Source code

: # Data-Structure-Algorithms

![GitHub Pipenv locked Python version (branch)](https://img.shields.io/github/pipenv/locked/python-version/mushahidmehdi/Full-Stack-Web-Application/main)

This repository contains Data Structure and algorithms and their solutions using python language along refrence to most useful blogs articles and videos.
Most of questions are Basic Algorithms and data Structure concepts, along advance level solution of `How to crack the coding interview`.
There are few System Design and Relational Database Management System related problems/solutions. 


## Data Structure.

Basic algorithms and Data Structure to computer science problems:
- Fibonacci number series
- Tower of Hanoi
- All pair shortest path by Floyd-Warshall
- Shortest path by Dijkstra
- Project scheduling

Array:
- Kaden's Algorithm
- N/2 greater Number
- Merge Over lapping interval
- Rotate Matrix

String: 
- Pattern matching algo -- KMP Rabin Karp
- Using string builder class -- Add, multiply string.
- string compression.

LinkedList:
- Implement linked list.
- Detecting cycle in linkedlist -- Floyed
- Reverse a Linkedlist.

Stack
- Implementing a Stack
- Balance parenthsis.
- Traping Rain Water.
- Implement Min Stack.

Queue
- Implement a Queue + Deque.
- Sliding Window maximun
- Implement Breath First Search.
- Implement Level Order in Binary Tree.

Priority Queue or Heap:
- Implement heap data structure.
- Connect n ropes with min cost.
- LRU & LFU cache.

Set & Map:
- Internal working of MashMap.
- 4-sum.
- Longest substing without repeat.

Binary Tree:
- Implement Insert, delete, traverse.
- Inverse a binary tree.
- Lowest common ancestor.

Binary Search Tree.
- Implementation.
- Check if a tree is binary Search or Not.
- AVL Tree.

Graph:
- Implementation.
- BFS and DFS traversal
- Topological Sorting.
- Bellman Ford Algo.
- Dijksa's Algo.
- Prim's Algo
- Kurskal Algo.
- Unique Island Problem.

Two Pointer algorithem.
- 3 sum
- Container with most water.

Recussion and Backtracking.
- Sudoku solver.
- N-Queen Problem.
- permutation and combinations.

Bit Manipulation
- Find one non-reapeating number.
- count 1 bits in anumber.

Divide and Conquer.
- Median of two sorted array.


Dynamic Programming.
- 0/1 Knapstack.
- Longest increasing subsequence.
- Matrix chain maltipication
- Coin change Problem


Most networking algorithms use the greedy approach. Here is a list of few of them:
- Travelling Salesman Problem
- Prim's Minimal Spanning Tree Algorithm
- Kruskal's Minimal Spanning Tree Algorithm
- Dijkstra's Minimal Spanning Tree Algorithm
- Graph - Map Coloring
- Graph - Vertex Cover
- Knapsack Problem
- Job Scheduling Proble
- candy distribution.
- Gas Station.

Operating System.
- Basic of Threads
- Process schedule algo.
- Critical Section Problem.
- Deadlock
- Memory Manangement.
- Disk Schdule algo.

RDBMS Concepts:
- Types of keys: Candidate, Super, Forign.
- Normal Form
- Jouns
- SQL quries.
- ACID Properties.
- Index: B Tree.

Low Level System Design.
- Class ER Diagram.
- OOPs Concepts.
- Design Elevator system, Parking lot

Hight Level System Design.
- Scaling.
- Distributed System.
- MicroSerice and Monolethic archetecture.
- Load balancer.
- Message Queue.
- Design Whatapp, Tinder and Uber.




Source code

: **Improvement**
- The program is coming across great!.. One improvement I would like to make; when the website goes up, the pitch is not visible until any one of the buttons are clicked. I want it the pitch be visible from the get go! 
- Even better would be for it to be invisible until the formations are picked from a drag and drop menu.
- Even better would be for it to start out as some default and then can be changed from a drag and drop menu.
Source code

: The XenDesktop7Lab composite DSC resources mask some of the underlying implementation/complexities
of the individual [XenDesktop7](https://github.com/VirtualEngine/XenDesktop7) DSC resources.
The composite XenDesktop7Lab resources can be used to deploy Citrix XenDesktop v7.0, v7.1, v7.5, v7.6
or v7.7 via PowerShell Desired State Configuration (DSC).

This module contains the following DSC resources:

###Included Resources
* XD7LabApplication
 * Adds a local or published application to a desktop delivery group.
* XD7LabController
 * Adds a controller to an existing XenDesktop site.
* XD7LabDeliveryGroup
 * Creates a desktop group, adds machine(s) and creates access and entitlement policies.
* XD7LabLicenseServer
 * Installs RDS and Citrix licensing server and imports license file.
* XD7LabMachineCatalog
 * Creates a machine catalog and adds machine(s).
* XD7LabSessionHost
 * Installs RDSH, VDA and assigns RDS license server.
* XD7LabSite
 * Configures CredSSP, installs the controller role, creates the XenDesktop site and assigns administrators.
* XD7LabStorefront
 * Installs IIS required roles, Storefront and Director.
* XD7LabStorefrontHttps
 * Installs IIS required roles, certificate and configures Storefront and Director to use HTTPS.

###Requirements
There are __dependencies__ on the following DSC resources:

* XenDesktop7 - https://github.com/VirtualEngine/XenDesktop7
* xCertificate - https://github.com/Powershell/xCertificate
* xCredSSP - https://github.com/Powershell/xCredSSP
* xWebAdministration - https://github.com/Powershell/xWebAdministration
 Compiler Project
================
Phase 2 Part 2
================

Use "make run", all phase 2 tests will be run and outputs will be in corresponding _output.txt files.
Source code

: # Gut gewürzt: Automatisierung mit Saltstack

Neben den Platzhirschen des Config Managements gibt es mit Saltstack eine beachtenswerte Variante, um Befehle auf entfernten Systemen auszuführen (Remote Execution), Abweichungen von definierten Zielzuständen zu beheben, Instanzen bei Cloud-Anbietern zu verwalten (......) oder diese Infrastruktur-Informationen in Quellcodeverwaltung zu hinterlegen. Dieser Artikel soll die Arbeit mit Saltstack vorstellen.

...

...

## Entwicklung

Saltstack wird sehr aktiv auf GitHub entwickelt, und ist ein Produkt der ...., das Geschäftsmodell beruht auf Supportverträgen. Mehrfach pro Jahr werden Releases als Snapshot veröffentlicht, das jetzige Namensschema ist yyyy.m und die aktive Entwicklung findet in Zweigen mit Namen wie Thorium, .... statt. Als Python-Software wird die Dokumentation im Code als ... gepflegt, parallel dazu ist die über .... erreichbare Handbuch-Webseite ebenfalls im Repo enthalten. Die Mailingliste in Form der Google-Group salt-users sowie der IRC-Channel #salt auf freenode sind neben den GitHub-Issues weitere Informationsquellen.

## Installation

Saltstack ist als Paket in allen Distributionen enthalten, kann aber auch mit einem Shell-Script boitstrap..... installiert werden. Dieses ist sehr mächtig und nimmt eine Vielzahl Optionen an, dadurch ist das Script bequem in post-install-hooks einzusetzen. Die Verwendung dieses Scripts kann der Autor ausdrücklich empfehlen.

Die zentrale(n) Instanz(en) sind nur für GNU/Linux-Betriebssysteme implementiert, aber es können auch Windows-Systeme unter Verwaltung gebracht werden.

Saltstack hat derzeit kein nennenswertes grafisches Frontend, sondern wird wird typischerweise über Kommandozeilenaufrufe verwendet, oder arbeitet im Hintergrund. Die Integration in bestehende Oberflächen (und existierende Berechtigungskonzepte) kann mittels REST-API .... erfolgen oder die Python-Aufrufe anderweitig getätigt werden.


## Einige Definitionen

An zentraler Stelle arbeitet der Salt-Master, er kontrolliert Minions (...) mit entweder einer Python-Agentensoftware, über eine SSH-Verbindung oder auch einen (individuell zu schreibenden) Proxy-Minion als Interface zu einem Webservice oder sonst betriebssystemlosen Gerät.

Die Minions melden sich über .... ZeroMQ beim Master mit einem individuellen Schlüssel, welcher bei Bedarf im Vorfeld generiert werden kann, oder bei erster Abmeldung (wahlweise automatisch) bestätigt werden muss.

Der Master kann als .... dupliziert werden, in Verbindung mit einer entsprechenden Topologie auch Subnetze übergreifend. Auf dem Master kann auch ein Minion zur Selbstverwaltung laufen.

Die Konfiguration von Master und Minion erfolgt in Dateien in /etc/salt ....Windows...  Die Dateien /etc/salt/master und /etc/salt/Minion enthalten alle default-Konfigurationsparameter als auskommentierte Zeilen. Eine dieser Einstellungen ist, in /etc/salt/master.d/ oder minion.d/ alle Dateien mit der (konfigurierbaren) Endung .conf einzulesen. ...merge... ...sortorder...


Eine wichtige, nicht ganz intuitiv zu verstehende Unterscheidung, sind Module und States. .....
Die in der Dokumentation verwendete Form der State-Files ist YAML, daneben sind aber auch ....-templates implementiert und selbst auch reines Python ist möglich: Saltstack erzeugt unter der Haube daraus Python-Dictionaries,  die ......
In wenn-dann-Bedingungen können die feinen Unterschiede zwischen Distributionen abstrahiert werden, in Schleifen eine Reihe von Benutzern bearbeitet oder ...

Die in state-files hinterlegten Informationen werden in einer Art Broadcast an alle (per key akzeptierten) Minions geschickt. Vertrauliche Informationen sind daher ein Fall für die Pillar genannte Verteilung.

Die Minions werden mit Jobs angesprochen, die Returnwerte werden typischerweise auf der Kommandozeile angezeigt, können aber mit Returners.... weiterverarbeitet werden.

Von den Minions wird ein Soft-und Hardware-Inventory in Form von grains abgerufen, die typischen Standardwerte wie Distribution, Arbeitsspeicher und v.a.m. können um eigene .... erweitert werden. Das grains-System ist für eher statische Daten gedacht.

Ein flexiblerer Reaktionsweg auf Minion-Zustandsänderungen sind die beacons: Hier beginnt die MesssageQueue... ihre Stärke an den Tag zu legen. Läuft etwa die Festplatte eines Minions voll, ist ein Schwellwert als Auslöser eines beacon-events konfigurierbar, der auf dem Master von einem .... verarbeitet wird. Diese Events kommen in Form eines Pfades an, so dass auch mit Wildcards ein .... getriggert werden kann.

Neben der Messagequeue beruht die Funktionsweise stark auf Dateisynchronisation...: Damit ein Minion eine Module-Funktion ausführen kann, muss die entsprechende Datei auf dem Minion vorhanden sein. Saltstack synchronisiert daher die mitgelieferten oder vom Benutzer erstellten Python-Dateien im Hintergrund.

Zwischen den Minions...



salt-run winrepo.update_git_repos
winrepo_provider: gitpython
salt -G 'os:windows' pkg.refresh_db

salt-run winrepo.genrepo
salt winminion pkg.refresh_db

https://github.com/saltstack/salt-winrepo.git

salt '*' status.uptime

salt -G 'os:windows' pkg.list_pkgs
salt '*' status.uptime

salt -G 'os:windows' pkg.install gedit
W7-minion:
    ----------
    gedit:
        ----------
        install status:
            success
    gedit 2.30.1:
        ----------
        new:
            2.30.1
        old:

****************************************

• Action item:
Starting at the line that has "Der Master kann" in the records above, restate word for word every line until the one that has "Die in der Dokumentation", and include that one as well.

• Task result:
Der Master kann als .... dupliziert werden, in Verbindung mit einer entsprechenden Topologie auch Subnetze übergreifend. Auf dem Master kann auch ein Minion zur Selbstverwaltung laufen.

Die Konfiguration von Master und Minion erfolgt in Dateien in /etc/salt ....Windows...  Die Dateien /etc/salt/master und /etc/salt/Minion enthalten alle default-Konfigurationsparameter als auskommentierte Zeilen. Eine dieser Einstellungen ist, in /etc/salt/master.d/ oder minion.d/ alle Dateien mit der (konfigurierbaren) Endung .conf einzulesen. ...merge... ...sortorder...


Eine wichtige, nicht ganz intuitiv zu verstehende Unterscheidung, sind Module und States. .....
Die in der Dokumentation verwendete Form der State-Files ist YAML, daneben sind aber auch ....-templates implementiert und selbst auch reines Python ist möglich: Saltstack erzeugt unter der Haube daraus Python-Dictionaries,  die ......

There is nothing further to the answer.